Microscopic plastic particles have been found in the fats and lungs of two-thirds of the marine mammals in a graduate student’s study of ocean microplastics. The presence of polymer particles and fibers in these animals suggests that microplastics can travel out of the digestive tract and lodge in the tissues.

The study, slated for the Oct. 15 edition of Environmental Pollution, appeared online this week.

Harms that embedded microplastics might cause to marine mammals are yet to be determined, but plastics have been implicated by other studies as possible hormone mimics and endocrine disruptors.

“This is an extra burden on top of everything else they face: climate change, pollution, noise, and now they’re not only ingesting plastic and contending with the big pieces in their stomachs, they’re also being internalized,” said Greg Merrill Jr., a fifth-year graduate student at the Duke University Marine Lab. “Some proportion of their mass is now plastic.”

The samples in this study were acquired from 32 stranded or subsistence-harvested animals between 2000 and 2021 in Alaska, California and North Carolina.
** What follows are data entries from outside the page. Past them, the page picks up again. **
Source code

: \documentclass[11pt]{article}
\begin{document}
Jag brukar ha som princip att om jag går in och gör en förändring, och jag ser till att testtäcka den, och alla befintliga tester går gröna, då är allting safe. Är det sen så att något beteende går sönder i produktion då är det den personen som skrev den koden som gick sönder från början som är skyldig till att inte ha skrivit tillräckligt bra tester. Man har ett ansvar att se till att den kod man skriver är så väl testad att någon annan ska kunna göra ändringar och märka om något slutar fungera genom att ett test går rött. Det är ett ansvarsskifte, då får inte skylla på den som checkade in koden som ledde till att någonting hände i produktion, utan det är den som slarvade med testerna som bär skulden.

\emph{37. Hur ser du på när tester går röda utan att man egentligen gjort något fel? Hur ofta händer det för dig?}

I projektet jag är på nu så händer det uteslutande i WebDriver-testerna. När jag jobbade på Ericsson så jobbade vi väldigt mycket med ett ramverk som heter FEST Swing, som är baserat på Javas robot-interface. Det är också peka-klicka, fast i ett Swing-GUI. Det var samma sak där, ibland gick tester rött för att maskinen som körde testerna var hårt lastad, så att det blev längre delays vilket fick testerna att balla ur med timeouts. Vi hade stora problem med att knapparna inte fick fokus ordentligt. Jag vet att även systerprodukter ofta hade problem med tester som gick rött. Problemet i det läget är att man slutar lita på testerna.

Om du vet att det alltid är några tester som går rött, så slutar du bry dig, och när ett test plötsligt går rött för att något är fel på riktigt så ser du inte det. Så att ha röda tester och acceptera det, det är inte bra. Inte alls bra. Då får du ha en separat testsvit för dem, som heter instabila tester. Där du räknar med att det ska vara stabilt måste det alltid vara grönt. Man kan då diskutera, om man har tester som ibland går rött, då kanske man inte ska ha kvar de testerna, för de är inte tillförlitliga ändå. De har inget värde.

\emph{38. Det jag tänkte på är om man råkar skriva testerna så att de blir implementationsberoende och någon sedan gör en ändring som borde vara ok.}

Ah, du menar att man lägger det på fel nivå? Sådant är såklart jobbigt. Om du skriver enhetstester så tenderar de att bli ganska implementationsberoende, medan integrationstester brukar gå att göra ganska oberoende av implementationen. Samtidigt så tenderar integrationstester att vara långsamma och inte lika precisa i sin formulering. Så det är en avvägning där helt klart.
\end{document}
Twelve species are represented in the data, including one bearded seal, which also had plastic in its tissues.

Plastics are attracted to fats — they’re lipophilic — and so believed to be easily attracted to blubber, the sound-producing melon on a toothed whale’s forehead, and the fat pads along the lower jaw that focus sound to the whales’ internal ears. The study sampled those three kinds of fats plus the lungs and found plastics in all four tissues.

Plastic particles identified in tissues ranged on average from 198 microns to 537 microns — a human hair is about 100 microns in diameter. Merrill points out that, in addition to whatever chemical threat the plastics pose, plastic pieces also can tear and abrade tissues.